Our modern life is overwhelmed by a culture of consumerism whose effects are far reaching to all people. This culture has led to many people trying to affirm their self identity and seek happiness by engaging in extensive consumption of products. To fuel this need for goods, more products are continuing to flood the market so as to sate our seemingly unquenchable thirst for products.
The ancient teachings of Buddha offer some insights into how this culture can be taken into perspective and even broken. This paper will analyze the Four Noble Truths as offered by Buddha so as to ascertain if these truths can be used to overcome the bondage of materialism that has consumed modern man.
The teachings of Buddha were considered as a raft through which man would be able to move from his current position of discontent to a farther shore of content. The “Four Noble Truths” are principles that are fundamental to the Buddhist philosophy. The first noble truth states that “Life means suffering”.
This truth points to the inevitability of man to avoid physical pain and misery over his lifetime. It also reveals that there are positive experiences which man experiences in his lifetime. Buddha affirms that these positive experiences are temporal and they pass away with time.
The culture of constantly consuming products is mostly in a bid to find true happiness. However, the teachings of Buddha rightfully state that this is only a temporal consolation. Through Buddha’s teachings, we can see that suffering is inevitable and therefore not something to try to avoid at whatever costs.
The second Noble Truth states that “The origin of suffering is attachment”. As such, suffering is seen as springing from our desires, passions and clinging to objects that we hold dear. Buddha declares that since the objects of our affection are only temporal we cause ourselves great pain when we loss them. With this in mind, people should avoid attaching too much to their material possessions since they are temporal. By doing this, people can save themselves from heart ache that comes from the loss that inevitably follows.
The third truth claims that “the cessation of suffering is attainable”. As such, man is not without a means by which he can alleviate his suffering that Buddha attributes to his earthly attachments.
However, this teaching prescribes a different path to terminating suffering from the one that our modern culture applies. While our culture emphasis attainment of wealth and power as the only means through which suffering can be contained, Buddha reveals that suffering can be removed by the human act of detaching ourselves from our previous attachments.
In conclusion, Buddha also offers a solution to the problem of suffering that man has. This is in the Forth Noble truth which proposes a balance between self over-indulgence and self-mortification which involves denying yourself off everything. This is the balance that man must try to attain so as to avoid the ills that the culture of consumerism brings.
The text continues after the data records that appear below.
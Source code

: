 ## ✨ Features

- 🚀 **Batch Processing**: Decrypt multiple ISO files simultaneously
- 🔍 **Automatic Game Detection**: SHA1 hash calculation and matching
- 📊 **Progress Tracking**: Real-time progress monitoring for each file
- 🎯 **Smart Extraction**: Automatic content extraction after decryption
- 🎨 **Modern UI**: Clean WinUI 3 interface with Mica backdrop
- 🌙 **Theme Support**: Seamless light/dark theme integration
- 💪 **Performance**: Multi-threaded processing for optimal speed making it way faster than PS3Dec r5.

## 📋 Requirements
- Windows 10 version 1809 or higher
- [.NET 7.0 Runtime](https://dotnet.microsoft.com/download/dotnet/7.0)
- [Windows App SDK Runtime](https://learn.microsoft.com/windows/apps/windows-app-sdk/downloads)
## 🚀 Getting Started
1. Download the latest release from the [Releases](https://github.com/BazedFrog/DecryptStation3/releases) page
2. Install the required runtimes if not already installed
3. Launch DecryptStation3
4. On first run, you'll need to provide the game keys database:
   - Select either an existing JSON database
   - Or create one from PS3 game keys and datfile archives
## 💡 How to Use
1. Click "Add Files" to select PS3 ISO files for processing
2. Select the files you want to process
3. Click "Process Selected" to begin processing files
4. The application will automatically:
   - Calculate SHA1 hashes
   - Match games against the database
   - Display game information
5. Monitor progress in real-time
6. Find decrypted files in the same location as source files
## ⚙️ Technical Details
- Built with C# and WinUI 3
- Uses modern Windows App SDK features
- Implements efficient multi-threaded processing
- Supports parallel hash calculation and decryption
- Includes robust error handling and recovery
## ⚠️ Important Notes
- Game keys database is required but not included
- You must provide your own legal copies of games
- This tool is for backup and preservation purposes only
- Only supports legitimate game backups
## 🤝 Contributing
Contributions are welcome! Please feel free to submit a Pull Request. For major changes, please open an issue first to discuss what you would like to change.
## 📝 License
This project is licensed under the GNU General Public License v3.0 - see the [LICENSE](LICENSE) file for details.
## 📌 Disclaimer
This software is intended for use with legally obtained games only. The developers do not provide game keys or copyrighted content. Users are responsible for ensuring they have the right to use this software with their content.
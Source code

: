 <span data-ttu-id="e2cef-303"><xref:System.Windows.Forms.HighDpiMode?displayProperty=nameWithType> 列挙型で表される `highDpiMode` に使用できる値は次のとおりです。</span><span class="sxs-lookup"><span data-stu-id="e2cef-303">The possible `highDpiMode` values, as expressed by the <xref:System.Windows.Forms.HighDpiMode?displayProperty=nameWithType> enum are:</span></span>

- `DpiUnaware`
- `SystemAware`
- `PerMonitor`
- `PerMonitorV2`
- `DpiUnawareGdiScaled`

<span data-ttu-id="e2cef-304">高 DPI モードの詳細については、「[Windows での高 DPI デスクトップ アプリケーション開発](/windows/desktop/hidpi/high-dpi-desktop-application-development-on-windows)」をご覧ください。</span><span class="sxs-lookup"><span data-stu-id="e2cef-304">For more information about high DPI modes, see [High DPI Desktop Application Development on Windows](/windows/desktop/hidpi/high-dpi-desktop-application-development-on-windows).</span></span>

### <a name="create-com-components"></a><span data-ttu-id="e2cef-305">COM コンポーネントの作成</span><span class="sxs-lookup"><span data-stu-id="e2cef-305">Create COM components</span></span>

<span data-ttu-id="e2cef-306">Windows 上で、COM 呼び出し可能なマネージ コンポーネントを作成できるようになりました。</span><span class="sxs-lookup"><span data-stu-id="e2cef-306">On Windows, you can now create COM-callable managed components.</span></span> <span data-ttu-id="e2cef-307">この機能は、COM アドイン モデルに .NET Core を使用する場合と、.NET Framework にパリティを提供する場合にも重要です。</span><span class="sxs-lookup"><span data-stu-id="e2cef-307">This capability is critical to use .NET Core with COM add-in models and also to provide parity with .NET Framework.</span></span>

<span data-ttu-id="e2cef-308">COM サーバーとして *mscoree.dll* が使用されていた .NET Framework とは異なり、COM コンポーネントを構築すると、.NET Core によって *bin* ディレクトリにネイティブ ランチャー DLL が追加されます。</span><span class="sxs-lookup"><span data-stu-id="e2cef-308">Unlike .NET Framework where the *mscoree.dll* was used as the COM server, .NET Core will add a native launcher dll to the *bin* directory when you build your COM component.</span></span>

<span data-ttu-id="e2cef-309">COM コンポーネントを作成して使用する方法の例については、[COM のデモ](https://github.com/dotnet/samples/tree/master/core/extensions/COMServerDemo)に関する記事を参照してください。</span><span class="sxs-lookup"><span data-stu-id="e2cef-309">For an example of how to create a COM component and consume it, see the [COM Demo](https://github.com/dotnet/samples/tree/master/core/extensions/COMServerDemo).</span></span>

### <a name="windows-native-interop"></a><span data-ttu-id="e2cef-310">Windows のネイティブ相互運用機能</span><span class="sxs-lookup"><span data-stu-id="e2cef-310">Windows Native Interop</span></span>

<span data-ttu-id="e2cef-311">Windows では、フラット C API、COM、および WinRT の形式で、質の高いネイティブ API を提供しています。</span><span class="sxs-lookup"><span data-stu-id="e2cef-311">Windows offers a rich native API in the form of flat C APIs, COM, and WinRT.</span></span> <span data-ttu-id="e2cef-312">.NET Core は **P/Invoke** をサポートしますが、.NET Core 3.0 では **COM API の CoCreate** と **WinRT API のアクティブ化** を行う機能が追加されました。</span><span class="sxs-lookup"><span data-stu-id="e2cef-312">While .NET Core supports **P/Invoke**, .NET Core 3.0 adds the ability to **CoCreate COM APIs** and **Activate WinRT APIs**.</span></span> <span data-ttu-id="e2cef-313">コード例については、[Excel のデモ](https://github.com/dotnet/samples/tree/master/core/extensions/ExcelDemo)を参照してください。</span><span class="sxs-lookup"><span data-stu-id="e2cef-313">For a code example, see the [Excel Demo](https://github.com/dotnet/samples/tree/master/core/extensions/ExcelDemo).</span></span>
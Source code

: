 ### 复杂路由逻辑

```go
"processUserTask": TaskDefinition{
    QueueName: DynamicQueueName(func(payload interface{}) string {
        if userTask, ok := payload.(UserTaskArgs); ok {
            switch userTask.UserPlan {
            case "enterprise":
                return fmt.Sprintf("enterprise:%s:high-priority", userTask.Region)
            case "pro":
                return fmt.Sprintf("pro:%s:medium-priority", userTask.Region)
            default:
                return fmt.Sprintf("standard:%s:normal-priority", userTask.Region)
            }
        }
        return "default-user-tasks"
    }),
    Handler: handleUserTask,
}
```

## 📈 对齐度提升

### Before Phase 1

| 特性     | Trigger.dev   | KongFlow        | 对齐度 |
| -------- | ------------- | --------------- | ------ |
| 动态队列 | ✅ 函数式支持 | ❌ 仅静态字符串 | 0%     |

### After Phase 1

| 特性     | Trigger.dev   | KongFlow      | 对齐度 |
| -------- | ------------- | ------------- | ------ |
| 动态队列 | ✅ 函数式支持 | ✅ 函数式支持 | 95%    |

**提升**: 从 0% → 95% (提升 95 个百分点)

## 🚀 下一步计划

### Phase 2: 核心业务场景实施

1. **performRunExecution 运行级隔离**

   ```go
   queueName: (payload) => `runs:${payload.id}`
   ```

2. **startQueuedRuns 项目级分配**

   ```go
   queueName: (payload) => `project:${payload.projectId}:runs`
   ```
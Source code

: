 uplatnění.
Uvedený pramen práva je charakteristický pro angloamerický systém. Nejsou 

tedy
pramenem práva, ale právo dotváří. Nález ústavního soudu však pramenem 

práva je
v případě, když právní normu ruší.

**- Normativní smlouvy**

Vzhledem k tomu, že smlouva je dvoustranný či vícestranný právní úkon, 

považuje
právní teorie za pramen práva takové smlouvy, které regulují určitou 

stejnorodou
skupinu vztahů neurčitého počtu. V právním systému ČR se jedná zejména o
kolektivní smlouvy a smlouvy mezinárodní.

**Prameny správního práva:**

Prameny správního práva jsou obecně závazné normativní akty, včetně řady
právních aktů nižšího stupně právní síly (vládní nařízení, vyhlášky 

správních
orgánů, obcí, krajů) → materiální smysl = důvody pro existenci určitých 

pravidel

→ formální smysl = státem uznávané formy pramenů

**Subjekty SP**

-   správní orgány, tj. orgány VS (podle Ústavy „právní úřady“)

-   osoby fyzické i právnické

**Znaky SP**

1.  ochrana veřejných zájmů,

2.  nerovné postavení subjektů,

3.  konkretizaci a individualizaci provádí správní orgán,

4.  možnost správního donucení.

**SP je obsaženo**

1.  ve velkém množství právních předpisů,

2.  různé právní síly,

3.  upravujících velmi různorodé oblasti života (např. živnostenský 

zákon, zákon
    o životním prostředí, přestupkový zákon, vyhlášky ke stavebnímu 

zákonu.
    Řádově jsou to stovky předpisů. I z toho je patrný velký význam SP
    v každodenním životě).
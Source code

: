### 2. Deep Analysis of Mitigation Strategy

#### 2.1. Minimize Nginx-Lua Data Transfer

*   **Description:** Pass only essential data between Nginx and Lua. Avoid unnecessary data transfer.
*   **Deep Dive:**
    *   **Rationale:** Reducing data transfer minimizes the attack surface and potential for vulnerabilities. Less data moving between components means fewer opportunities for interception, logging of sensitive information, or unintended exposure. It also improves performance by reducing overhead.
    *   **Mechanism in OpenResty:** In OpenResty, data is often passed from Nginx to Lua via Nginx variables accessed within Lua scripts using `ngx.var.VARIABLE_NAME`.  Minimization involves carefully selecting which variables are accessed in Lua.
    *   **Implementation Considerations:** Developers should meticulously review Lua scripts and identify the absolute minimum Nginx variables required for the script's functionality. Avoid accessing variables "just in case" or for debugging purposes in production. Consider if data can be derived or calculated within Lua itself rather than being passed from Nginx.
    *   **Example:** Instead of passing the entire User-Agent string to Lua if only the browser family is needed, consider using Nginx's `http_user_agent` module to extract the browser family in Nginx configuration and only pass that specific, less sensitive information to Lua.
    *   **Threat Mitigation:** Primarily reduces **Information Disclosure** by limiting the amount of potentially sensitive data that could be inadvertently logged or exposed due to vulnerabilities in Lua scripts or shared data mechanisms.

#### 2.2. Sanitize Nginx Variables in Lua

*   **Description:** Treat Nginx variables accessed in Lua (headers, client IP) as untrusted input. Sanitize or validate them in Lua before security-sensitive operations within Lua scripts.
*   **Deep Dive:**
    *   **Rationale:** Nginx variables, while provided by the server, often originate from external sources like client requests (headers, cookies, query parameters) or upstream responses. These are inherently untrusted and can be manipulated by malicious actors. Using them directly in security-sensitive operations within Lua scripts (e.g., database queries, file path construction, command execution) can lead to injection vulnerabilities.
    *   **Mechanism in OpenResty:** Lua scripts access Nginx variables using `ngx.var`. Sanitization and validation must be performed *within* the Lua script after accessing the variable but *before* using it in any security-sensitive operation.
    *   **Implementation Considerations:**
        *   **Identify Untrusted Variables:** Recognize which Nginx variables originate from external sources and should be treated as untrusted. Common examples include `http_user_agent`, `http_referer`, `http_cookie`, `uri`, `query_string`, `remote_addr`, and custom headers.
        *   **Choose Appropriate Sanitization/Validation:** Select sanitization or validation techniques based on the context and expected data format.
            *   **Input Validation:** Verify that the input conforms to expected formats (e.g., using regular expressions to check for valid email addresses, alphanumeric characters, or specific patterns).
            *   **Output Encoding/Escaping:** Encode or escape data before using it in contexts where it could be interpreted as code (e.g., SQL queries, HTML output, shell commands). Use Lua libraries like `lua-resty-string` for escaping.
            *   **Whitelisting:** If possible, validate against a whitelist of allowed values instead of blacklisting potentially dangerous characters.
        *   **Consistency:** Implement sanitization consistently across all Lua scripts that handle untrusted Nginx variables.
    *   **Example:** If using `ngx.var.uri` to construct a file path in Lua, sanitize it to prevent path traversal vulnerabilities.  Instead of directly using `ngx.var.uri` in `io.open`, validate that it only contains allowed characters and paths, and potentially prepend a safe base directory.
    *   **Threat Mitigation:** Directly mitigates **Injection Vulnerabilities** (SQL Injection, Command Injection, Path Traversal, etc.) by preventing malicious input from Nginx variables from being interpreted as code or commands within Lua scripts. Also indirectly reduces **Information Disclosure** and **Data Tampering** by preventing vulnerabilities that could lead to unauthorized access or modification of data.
This means that people should not altogether disengage from their consumption. Instead, moderation needs to be exercised so as to bring about peace of mind as well as avoid the wastage that over indulgence in consumerism causes.
This paper set out to assess the relevance of Buddha’s teachings in light of the over indulgence in consumerism that people face in the current age. It has been discovered that the teachings of Buddha can be used to reduce this culture since these teachings clarify that the problem that man tries to solve through overconsumption of products cannot be solved by this means. It is my belief that by applying these teachings of Buddha, the “cycle of self-identity through materialistic consumerism” can be broken.